For me it's simply speaking all about taking (in the best case) nothing away from people's income and so to give them more/real choices what to do with their increased net-income and to place the burden of taxation on all products sold (not just the American made ones).

Anyway sure this could drive up the cost of some products, but at least people would have a choice whether to consume or not.
What you said before was that you preferred it to an income tax because it would shift incentives away from consumption and towards savings and investment. Saying that it would penalize consumption and reduce people's purchasing power is another way of saying the same thing.

When you call it a "wired consumption based economy," you seem to be implying something that just isn't true. You seem to be implying that people have low saving rates because they're wasteful spenders. The truth is, people have low savings rates because real wages have fallen over the past few decades, and it is no longer possible to maintain a decent standard of living while also saving money, for most wage-earners. Another truth is, the economy NEEDS this level of consumption to keep itself turning. If people shifted their spending habits downward, without at the same time earning more money, the economy would crash.

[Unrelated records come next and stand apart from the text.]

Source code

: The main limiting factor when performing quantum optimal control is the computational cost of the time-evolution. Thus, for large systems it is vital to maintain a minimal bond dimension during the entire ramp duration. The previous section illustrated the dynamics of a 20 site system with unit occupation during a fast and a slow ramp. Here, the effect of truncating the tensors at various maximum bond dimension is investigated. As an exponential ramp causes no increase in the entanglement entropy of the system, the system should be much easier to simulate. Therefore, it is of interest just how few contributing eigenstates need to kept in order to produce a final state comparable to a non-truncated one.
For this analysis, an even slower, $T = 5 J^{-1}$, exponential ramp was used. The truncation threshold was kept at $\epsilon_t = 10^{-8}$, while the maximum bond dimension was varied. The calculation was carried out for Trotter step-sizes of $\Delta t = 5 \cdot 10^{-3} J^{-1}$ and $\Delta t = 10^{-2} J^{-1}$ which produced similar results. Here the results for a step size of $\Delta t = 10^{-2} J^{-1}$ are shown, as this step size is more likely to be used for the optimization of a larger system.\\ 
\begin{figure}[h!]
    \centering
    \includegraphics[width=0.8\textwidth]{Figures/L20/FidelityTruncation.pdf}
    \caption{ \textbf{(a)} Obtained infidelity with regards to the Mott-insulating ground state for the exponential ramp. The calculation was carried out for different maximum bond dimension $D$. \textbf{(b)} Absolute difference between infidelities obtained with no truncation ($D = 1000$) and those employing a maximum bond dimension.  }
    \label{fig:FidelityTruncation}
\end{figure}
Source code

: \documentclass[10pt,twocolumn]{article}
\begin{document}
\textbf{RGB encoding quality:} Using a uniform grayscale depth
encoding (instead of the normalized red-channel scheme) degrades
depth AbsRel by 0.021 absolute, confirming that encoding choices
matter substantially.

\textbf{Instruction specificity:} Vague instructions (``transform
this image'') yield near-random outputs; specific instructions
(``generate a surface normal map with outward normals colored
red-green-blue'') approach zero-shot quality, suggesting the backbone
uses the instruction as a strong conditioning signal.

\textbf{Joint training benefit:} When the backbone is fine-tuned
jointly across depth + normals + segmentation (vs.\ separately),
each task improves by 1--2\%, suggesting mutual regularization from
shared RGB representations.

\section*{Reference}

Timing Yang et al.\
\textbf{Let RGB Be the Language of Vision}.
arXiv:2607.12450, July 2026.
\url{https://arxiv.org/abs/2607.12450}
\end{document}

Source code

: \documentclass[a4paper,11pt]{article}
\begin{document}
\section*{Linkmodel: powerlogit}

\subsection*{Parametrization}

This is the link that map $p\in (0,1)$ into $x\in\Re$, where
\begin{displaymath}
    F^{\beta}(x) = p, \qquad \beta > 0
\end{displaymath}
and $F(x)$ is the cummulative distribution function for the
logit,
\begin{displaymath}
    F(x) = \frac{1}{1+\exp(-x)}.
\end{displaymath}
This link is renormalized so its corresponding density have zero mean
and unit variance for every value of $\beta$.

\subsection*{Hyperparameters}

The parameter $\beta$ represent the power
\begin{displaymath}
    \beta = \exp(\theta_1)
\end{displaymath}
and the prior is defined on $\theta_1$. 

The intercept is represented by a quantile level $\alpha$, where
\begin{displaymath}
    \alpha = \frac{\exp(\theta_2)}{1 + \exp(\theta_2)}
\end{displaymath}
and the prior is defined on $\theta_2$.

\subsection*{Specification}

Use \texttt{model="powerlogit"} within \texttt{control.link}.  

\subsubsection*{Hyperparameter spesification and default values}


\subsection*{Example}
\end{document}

If you set a consumption tax high enough to replace the current income tax, what would happen is that the percentage paid by middle-class people would increase, while the taxes on the rich would decline. That's because, as a percentage, the more money you make, the less of it is spent on consumption. (As an absolute amount the more you make the MORE you spend on consumption, but the increase doesn't keep pace with increases in income.) So the middle class, whose purchases are what keep the economy afloat, would have LESS money to spend/save/invest -- not more. The wealthy would have more, but with the economy tanking from inadequate consumer spending, they would have no incentive to invest it in job-creating ventures, because there would be no reason to foresee a good return to that investment.

Quote:
By the way how do you imagine this idea of yours to be implemented on a world stage(?):
It would have to be done by global economic governing institutions. It would require a change in focus in such bodies as the World Bank and the IMF, to reward responsible economics rather than old-style robber baron capitalism. A change in American trade policy so that we would reserve free-trade agreements for those nations that play by the same rules we do would help, but in the end the only solution is international.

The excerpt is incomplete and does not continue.